### [TASK INPUTS]
-*-*-

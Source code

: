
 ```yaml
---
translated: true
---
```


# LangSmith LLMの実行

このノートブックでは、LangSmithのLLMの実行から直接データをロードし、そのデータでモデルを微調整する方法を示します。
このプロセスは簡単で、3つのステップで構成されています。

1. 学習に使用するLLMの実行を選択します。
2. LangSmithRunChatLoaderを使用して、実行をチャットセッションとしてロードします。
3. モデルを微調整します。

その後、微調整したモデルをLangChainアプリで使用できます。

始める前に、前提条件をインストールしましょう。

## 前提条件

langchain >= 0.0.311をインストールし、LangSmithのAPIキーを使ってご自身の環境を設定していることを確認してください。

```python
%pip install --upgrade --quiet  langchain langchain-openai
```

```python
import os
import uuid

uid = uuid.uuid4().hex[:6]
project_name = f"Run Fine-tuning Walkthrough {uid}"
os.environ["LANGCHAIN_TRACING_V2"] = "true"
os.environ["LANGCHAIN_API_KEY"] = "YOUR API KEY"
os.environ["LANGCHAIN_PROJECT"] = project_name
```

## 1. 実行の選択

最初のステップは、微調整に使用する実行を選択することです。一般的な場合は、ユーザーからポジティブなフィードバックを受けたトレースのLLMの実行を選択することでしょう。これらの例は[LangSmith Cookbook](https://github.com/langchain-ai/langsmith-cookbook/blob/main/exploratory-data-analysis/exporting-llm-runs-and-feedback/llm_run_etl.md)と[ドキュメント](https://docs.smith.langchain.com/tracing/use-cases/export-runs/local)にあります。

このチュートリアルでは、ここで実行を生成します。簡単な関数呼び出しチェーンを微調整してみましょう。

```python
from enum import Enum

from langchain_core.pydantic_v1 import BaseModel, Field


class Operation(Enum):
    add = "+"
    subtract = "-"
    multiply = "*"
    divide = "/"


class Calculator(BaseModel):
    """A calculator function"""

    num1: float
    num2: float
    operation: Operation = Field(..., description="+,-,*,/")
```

-*-*-

Lines holding the word "Operation" are the answer; copy every one from the records above.

### [YOUR RESPONSE]
class Operation(Enum):
    operation: Operation = Field(..., description="+,-,*,/")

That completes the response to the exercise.